Ugandan chess champion visits Greenwich Academy

Coach Robert Katende hugs Hunter Korn after her presentation of a donation towards a new chess academy for slum kids in Kampala.

Coach Robert Katende hugs Hunter Korn after her presentation of a donation towards a new chess academy for slum kids in Kampala.

During her recent visit to Greenwich Academy, Ugandan junior chess champion Phiona Mutesi did more than just share a few pointers with the chess team. She and her coach, Robert Katende shared their inspiring stories of how chess, education and determination came together to create an amazing life transformation.

Phiona was born in the Katwe slum outside of Kampala, a place where illness is rampant.

“Human waste is dumped and when it rains many people’s homes are flooded and they die. There are many diseases,” said Phiona.

At the age of six, Phiona, her mother and two brothers started living on the streets. An older sister was already pregnant by 14 and raising children of her own. Seeking a bowl of porridge, Phiona came to a chess program run by Mr. Katende, a Sports Outreach missionary who had also grown up in the slums. He had made it out as a great soccer player, gone on to university earning a degree in civil engineering but felt compelled to go back to help the young people left behind.

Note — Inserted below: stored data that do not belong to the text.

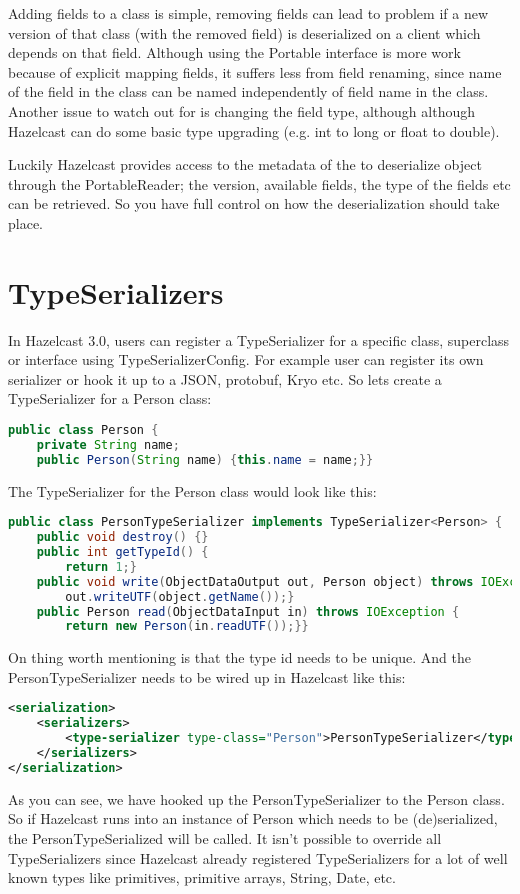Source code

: Adding fields to a class is simple, removing fields can lead to problem if a new version of that class (with the removed field) is deserialized on a client which depends on that field. Although using the Portable interface is more work because of explicit mapping fields, it suffers less from field renaming, since name of the field in the class can be named independently of field name in the class. Another issue to watch out for is changing the field type, although although Hazelcast can do some basic type upgrading (e.g. int to long or float to double). 

Luckily Hazelcast provides access to the metadata of the to deserialize object through the PortableReader; the  version, available fields, the type of the fields etc can be retrieved. So you have full control on how the deserialization should take place. 

\section{TypeSerializers}
In Hazelcast 3.0, users can register a TypeSerializer for a specific class, superclass or interface using TypeSerializerConfig. For example user can register its own serializer or hook it up to a JSON, protobuf, Kryo etc. So lets create a TypeSerializer for a Person class:
\begin{lstlisting}[language=java]
public class Person {
    private String name;
    public Person(String name) {this.name = name;}}
\end{lstlisting}
The TypeSerializer for the Person class would look like this:
\begin{lstlisting}[language=java]
public class PersonTypeSerializer implements TypeSerializer<Person> {
    public void destroy() {}
    public int getTypeId() {
        return 1;}
    public void write(ObjectDataOutput out, Person object) throws IOException {
        out.writeUTF(object.getName());}
    public Person read(ObjectDataInput in) throws IOException {
        return new Person(in.readUTF());}}
\end{lstlisting}
On thing worth mentioning is that the type id needs to be unique. And the PersonTypeSerializer needs to be wired up in Hazelcast like this:
\begin{lstlisting}[language=xml]
<serialization>
    <serializers>
        <type-serializer type-class="Person">PersonTypeSerializer</type-serializer>
    </serializers>
</serialization>
\end{lstlisting}
As you can see, we have hooked up the PersonTypeSerializer to the Person class. So if Hazelcast runs into an instance of Person which needs to be (de)serialized, the PersonTypeSerialized will be called. It isn't possible to override all TypeSerializers since Hazelcast already registered TypeSerializers for a lot of well known types like primitives, primitive arrays, String, Date, etc.

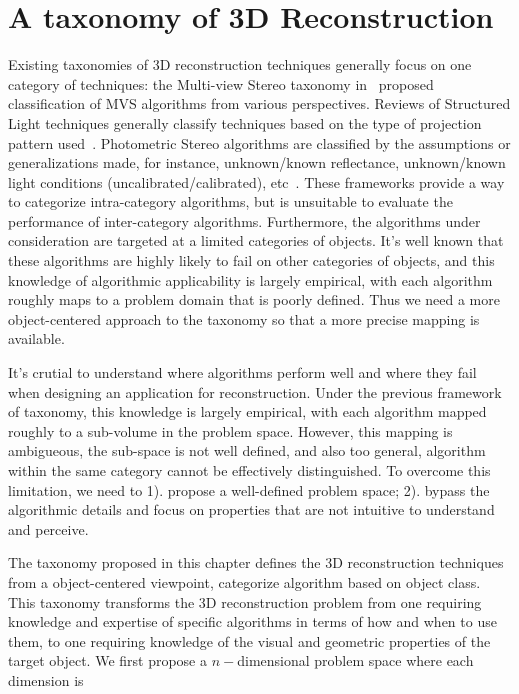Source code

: 
\chapter{A taxonomy of 3D Reconstruction}
\label{ch:3DRecon_Taxo}
Existing taxonomies of 3D reconstruction techniques generally focus on one category of techniques: the Multi-view Stereo taxonomy in~\cite{seitz2006comparison} proposed classification of MVS algorithms from various perspectives. Reviews of Structured Light techniques generally classify techniques based on the type of projection pattern used~\cite{geng2011structured, salvi2004pattern}. Photometric Stereo algorithms are classified by the assumptions or generalizations made, for instance, unknown/known reflectance, unknown/known light conditions (uncalibrated/calibrated), etc~\cite{shi2016benchmark}. These frameworks provide a way to categorize intra-category algorithms, but is unsuitable to evaluate the performance of inter-category algorithms. Furthermore, the algorithms under consideration are targeted at a limited categories of objects. It's well known that these algorithms are highly likely to fail on other categories of objects, and this knowledge of algorithmic applicability is largely empirical, with each algorithm roughly maps to a problem domain that is poorly defined. Thus we need a more object-centered approach to the taxonomy so that a more precise mapping is available.

It's crutial to understand where algorithms perform well and where they fail when designing an application for reconstruction. Under the previous framework of taxonomy, this knowledge is largely empirical, with each algorithm mapped roughly to a sub-volume in the problem space. However, this mapping is ambigueous, \ie the sub-space is not well defined, and also too general, \ie algorithm within the same category cannot be effectively distinguished. To overcome this limitation, we need to 1). propose a well-defined problem space; 2). bypass the algorithmic details and focus on properties that are not intuitive to understand and perceive.

The taxonomy proposed in this chapter defines the 3D reconstruction techniques from a object-centered viewpoint, \ie categorize algorithm based on object class. This taxonomy transforms the 3D reconstruction problem from one requiring knowledge and expertise of specific algorithms in terms of how and when to use them, to one requiring knowledge of the visual and geometric properties of the target object. We first propose a $n-$dimensional problem space where each dimension is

While unable to read or write, Phiona quickly learned chess, a game she had never seen before. She went on to win several tournaments including the Africa Junior Chess Championship and by 2010, she was the youngest player in the chess Olympiad held in Siberia. She has since represented her country in Istanbul and will compete in the 2014 Olympiad this summer in Norway.

When asked how she first knew she was good at chess, Fiona said, “When I beat a boy. He started to cry and he never came back to the program.”

Mr. Katende explained that in the Uganda slums all girls are supposed to do is have children.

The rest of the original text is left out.